■ Directions:
Where an image occurs, skip it and print the rest of the records verbatim.

=== Section Start ===

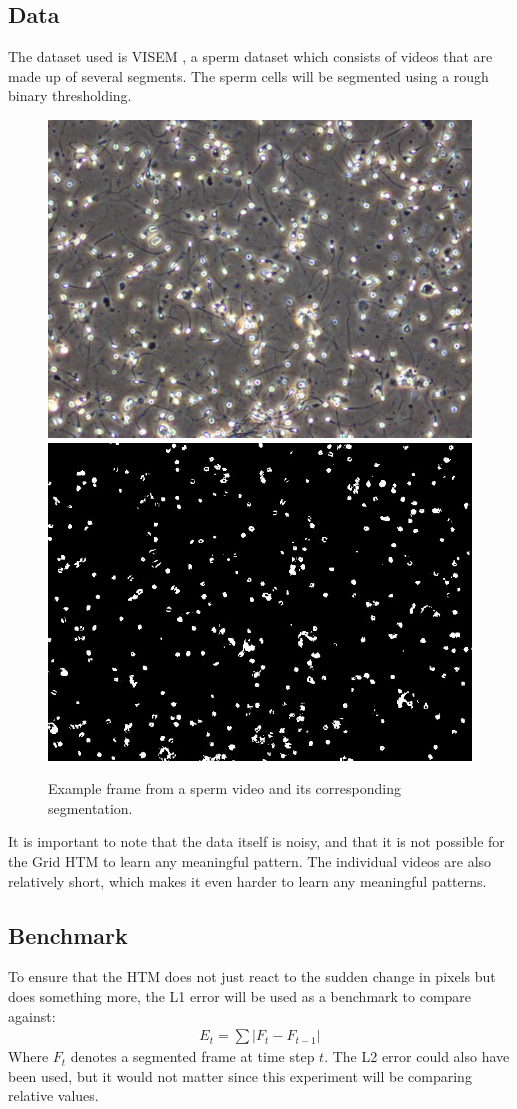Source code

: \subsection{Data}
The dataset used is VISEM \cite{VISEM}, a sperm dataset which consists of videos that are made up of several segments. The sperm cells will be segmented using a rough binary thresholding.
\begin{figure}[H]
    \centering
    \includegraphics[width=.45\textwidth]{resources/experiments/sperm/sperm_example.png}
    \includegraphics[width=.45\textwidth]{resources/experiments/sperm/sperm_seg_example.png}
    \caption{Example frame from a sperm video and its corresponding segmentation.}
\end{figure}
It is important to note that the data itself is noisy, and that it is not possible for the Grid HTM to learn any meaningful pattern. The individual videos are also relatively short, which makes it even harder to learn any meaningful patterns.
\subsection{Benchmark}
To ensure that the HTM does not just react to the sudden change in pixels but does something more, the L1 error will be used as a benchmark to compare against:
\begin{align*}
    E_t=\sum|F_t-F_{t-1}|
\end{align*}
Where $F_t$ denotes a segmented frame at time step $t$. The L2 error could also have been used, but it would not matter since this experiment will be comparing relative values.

=== Section End ===

■ Response box:
Source code

: \subsection{Data}
The dataset used is VISEM \cite{VISEM}, a sperm dataset which consists of videos that are made up of several segments. The sperm cells will be segmented using a rough binary thresholding.
\begin{figure}[H]
    \centering
    \includegraphics[width=.45\textwidth]{resources/experiments/sperm/sperm_example.png}
    \includegraphics[width=.45\textwidth]{resources/experiments/sperm/sperm_seg_example.png}
    \caption{Example frame from a sperm video and its corresponding segmentation.}
\end{figure}
It is important to note that the data itself is noisy, and that it is not possible for the Grid HTM to learn any meaningful pattern. The individual videos are also relatively short, which makes it even harder to learn any meaningful patterns.
\subsection{Benchmark}
To ensure that the HTM does not just react to the sudden change in pixels but does something more, the L1 error will be used as a benchmark to compare against:
\begin{align*}
    E_t=\sum|F_t-F_{t-1}|
\end{align*}
Where $F_t$ denotes a segmented frame at time step $t$. The L2 error could also have been used, but it would not matter since this experiment will be comparing relative values.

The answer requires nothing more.